Link_2_C_Il sogno di Eva

(da Il maestro di Vigevano, prima parte, capitolo 17)

 

I due boscaioli, dunque, sono l’emblema di un’umanità che non ricerca il consenso sociale, preferendo alle logoranti leggi del mercato una vita semplice, immersa nella natura e nei piaceri essenziali della quotidianità. Eva, in particolare, rappresenta agli occhi del maestro Mombelli la reale possibilità di una rigenerazione sessuale. Nel corso del romanzo, infatti, il deperimento psichico del protagonista non è determinato soltanto dai condizionamenti imposti dalla società, ma anche da quell’intimità coniugale che, col passare degli anni, diventa sempre più sporadica, abitudinaria e meccanica. Mombelli, di conseguenza, vorrebbe immergersi in un amore pieno, totalizzante e armonioso, come quello vissuto da Eva, arrivando ad esprimere il profondo desiderio di sostituirsi al boscaiolo per iniziare una nuova relazione con la donna amata.

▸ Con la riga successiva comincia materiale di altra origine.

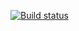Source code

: [![Build status](https://ci.appveyor.com/api/projects/status/kc675wsa4v2k6nqv?svg=true)](https://ci.appveyor.com/project/Budenovsky/aqa-2-4-bdd)
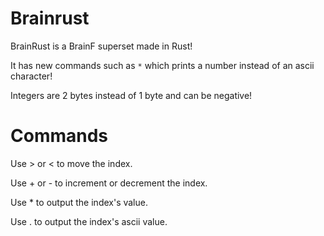 # Brainrust
 BrainRust is a BrainF superset made in Rust!

 It has new commands such as `*` which prints a number instead of an ascii character!

 Integers are 2 bytes instead of 1 byte and can be negative!

# Commands
 Use > or < to move the index.

 Use + or - to increment or decrement the index.

 Use * to output the index's value.

 Use . to output the index's ascii value.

Dopo la morte di Ada, tuttavia, Mombelli giunge a sperimentare sulla propria pelle l’inconsistenza e la vacuità di questi desideri. Incrociando Eva per strada, infatti, scopre con immenso stupore che la donna a lungo bramata non è altro che una nota prostituta di Vigevano, la quale, dopo averlo condotto nel suo appartamento, gli manifesta la sua vera personalità, facendogli comprendere che i suoi atteggiamenti, la sua voce e il suo corpo non hanno nulla di quell’aura sacra e misteriosa da cui apparve circonfusa a Mombelli quando la vide nella valle del Ticino. Il forte senso di repulsione che immediatamente invade il protagonista, di conseguenza, segna la definitiva scomparsa di quelle fantasie consolatorie che avevano dato vigore e linfa vitale alla psiche del protagonista.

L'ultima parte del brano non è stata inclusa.